19. The apparatus according to claim 18, wherein, The tracking and matching submodule is used for: For any one type of sensor data among the multiple types of sensor data, determine the tracking and matching method for that type of sensor data based on the type of that type of sensor data; Based on the observation box in the three-dimensional motion trajectory of the obstacle target in any type of sensor data, the obstacle target is tracked and matched using the tracking and matching method of the sensor data of any type of sensor data to obtain the observation box that matches the obstacle target.
20. The apparatus according to claim 18 or 19, wherein, The tracking matching includes at least one of the following: cascade matching of fisheye camera data, detection box similarity matching of wide-angle camera data, Mahalanobis distance matching of millimeter-wave radar sensor data, detection box similarity matching of lidar sensor data, and geometric similarity matching of ultrasonic radar sensor data.
21. The apparatus according to claim 12, further comprising a processing module, configured to, in response to receiving any type of sensor data from the plurality of sensor data, perform data preprocessing on the any type of sensor data to obtain the data preprocessed from the plurality of sensor data; The fusion module is used to perform information fusion on the preprocessed multi-type sensor data according to the target fusion algorithm.
22. The apparatus according to claim 21, wherein, The processing module is used for at least one of the following: Anomaly filtering is performed on the point cloud data of obstacle targets in any of the aforementioned sensor data; The bounding box of the obstacle target is obtained by fitting the bounding box of the obstacle target based on the point cloud data of the obstacle target in any of the sensor data. Based on the two-dimensional detection bounding box of the obstacle target in any type of sensor data, determine the orientation of the obstacle target; Kalman filtering is applied to the three-dimensional detection bounding box of the obstacle target in any type of sensor data to track the velocity of the obstacle target; Based on the point cloud data and trajectory data of the obstacle target in any of the sensor data, determine the position, category, and size of the obstacle target.

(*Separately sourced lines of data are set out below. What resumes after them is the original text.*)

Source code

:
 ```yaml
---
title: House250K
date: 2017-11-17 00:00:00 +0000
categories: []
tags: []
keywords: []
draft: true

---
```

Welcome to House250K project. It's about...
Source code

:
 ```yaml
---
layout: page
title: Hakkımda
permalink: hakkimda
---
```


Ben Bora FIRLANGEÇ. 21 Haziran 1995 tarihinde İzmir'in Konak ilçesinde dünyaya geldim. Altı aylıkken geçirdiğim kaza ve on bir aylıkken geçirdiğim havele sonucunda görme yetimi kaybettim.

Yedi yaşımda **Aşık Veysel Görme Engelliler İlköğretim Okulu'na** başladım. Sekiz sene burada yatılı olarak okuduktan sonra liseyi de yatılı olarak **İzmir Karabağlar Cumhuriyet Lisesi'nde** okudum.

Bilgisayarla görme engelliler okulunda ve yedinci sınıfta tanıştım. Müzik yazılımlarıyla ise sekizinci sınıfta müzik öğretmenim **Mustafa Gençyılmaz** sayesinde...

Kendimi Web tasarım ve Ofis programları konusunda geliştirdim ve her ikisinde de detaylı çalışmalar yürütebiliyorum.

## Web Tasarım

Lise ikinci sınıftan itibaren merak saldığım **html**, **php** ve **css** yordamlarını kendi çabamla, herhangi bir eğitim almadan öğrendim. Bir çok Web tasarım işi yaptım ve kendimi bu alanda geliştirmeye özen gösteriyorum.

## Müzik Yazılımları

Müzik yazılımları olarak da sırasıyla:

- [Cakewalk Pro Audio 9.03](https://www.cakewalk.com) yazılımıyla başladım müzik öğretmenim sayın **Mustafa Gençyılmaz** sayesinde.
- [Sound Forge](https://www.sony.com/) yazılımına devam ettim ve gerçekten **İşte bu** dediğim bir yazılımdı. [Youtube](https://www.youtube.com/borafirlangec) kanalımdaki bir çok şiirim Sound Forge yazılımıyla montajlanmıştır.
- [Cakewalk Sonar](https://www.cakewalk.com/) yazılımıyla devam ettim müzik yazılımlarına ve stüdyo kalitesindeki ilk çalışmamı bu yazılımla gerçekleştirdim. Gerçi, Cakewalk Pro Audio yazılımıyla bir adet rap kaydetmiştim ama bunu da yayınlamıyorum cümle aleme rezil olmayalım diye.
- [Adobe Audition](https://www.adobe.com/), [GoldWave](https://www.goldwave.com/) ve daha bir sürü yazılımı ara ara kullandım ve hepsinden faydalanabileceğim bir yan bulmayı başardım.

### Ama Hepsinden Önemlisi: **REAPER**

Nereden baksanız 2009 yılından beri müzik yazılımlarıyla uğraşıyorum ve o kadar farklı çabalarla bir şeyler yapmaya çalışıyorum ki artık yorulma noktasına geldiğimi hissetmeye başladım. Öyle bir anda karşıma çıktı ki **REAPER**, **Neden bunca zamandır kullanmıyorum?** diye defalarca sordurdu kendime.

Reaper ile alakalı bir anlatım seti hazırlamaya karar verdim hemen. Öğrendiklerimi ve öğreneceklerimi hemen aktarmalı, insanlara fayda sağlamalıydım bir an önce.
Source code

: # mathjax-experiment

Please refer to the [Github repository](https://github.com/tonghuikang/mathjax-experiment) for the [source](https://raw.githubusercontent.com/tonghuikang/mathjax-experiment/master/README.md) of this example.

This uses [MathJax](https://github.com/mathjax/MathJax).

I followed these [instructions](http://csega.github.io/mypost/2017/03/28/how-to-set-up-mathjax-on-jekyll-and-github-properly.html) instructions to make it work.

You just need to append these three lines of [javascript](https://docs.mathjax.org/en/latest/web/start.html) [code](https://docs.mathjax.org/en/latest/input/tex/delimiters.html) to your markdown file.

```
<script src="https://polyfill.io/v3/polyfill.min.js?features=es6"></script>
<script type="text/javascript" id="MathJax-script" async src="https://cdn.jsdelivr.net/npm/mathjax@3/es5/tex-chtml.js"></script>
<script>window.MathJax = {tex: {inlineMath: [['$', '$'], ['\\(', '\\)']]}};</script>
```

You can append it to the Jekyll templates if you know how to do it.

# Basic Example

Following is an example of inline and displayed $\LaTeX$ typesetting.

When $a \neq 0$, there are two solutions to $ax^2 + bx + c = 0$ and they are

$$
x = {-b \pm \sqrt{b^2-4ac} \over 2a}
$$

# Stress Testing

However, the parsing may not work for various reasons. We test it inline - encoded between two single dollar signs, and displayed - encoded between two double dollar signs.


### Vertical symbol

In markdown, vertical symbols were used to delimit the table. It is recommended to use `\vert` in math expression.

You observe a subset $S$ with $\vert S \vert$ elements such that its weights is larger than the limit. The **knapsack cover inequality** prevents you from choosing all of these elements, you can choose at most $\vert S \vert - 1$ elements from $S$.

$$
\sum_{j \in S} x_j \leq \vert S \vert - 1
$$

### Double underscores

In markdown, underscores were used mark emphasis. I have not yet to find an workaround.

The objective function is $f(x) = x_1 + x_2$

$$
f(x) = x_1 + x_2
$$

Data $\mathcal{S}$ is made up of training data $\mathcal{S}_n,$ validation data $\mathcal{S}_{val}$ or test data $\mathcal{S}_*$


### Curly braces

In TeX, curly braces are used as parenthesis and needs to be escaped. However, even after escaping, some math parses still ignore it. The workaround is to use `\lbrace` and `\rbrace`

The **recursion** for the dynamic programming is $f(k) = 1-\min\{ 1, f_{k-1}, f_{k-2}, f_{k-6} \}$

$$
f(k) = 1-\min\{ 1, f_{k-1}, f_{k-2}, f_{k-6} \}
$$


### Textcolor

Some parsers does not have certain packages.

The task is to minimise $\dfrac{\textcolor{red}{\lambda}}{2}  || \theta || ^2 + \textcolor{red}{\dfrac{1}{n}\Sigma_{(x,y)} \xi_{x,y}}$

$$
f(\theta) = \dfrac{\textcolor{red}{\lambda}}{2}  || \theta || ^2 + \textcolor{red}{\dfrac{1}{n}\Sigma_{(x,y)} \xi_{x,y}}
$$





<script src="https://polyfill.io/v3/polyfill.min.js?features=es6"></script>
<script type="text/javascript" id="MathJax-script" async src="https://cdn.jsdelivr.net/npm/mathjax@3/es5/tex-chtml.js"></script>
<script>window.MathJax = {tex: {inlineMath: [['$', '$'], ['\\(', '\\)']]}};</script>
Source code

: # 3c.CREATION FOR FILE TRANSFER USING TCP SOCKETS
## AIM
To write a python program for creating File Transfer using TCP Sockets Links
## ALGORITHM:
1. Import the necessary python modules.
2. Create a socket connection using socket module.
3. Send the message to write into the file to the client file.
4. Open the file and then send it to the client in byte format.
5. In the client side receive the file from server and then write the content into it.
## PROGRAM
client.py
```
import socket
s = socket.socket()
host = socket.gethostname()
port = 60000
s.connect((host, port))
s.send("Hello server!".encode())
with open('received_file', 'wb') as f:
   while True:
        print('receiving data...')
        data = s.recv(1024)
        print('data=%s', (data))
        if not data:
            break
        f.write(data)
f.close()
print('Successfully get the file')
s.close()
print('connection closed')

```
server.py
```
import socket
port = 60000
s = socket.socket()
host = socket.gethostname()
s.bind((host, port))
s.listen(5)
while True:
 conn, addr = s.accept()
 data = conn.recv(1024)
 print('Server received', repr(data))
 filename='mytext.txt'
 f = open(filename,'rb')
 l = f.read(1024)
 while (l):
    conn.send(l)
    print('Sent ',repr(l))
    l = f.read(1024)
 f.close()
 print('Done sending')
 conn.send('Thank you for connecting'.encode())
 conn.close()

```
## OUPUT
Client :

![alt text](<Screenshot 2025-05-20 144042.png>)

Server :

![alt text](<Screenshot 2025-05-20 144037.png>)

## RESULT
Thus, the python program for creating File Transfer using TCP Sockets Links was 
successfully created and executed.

23. An electronic device, comprising: At least one processor; as well as A memory communicatively connected to the at least one processor; wherein, The memory stores instructions that can be executed by the at least one processor to enable the at least one processor to perform the method of any one of claims 1 to 11.
24. A non-transitory computer-readable storage medium storing computer instructions, wherein, The computer instructions are used to cause the electronic device to perform the method according to any one of claims 1 to 11.
25. A computer program product comprising a computer program that, when executed by a processor, implements the method according to any one of claims 1 to 11.